Personal service providers, such as hairdressers and barbers will also be allowed to operate in care homes, but must also submit WorkSafeBC plans.

Visitors had been banned from care homes since mid-March, when the first outbreak was declared at the Lynn Valley Care Centre.

“As we all know, the COVID-19 pandemic has put us all to the test, and this has been particularly the case with our elders and seniors in care,” Provincial Health Officer Dr. Bonnie Henry said.

“Very early on in this pandemic, we learned that it is our seniors and elders who are most at risk of serious illness and death from COVID-19. Understanding this, we had to move quickly and decisively to protect our most vulnerable citizens.”

The province restricted visitors at care homes and limited staff to working at a single site.

“Despite our efforts, families have lost mothers, fathers, and grandparents every day. This weighs heavily on us,” Henry said.

To date, 174 people in B.C. have died from COVID-19. More than half are linked to care homes, the largest source of cases in the province.

 

Currently, outbreaks remain active at four long-term care or assisted-living facilities.

Henry said visits will initially be limited to one person.

RELATED: B.C. to release plan for long-term care home visits

“We are going to start slowly,” she said. “And as we expect, things will progress We’ll expand these activities, as we have done with every other activities, and we will be monitoring this on an ongoing basis to ensure that we can expand access as soon as it’s safe to do.”

Long-term care homes with active outbreaks cannot have visitors, Henry added.

Visits at care homes can begin once safety plans are in place, while the provincial policy will be reviewed monthly.

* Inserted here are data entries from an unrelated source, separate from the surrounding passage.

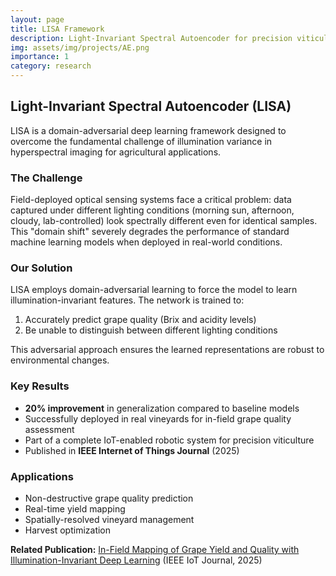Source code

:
 ```yaml
---
layout: page
title: LISA Framework
description: Light-Invariant Spectral Autoencoder for precision viticulture
img: assets/img/projects/AE.png
importance: 1
category: research
---
```


## Light-Invariant Spectral Autoencoder (LISA)

LISA is a domain-adversarial deep learning framework designed to overcome the fundamental challenge of illumination variance in hyperspectral imaging for agricultural applications.

### The Challenge

Field-deployed optical sensing systems face a critical problem: data captured under different lighting conditions (morning sun, afternoon, cloudy, lab-controlled) look spectrally different even for identical samples. This "domain shift" severely degrades the performance of standard machine learning models when deployed in real-world conditions.

### Our Solution

LISA employs domain-adversarial learning to force the model to learn illumination-invariant features. The network is trained to:
1. Accurately predict grape quality (Brix and acidity levels)
2. Be unable to distinguish between different lighting conditions

This adversarial approach ensures the learned representations are robust to environmental changes.

### Key Results

- **20% improvement** in generalization compared to baseline models
- Successfully deployed in real vineyards for in-field grape quality assessment
- Part of a complete IoT-enabled robotic system for precision viticulture
- Published in **IEEE Internet of Things Journal** (2025)

### Applications

- Non-destructive grape quality prediction
- Real-time yield mapping
- Spatially-resolved vineyard management
- Harvest optimization

**Related Publication:** [In-Field Mapping of Grape Yield and Quality with Illumination-Invariant Deep Learning](https://ieeexplore.ieee.org/) (IEEE IoT Journal, 2025)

“Of course, we’re all a little anxious because we know what we can happen if we don’t get this right,” Henry said. “And it is something that has weighed on us, and me, as well, over the last many weeks. But moving thoughtfully, with care will give us the confidence that we need to move forward.”

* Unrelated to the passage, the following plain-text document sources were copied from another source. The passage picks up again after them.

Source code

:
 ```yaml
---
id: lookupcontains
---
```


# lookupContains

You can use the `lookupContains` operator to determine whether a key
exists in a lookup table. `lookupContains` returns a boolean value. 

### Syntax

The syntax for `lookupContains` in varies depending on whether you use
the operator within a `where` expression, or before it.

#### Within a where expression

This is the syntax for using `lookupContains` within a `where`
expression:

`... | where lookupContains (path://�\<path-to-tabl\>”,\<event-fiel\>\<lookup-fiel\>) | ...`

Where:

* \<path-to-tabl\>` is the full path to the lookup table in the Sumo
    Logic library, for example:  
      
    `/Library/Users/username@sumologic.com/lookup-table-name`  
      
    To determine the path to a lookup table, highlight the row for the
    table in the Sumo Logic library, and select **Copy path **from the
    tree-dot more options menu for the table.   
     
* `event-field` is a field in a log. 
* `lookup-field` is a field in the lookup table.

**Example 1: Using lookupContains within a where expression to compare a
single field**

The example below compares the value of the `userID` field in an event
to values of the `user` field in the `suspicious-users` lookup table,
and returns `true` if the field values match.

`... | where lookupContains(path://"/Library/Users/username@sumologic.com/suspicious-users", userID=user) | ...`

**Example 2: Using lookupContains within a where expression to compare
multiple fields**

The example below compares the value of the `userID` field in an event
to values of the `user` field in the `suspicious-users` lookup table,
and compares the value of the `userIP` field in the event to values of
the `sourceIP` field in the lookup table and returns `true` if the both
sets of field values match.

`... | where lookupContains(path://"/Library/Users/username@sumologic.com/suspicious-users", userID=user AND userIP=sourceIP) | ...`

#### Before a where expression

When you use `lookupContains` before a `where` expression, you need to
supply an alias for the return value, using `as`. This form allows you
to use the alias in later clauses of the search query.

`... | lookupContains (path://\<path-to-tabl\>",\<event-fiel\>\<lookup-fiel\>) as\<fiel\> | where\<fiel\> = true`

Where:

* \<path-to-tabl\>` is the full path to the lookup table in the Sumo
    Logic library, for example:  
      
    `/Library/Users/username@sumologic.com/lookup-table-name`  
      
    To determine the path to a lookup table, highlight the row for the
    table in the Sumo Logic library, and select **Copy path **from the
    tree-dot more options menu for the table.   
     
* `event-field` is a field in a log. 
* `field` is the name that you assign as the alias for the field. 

Health Minister Adrian Dix added the province will provide more than $160 million for long-term care and assisted-living facilities in B.C. to hire up to three full-time staff.

“This could total as many as 2,040 additional staff dedicated to ensuring infection prevention and control measures for COVID-19 are followed to support safe visitation,” he said.

The province is also providing $26.5 million for care home facilities, Dix added, to address pandemic-related costs incurred between March 31 and June 30.

The visitation policy does not apply to acute-care facilities.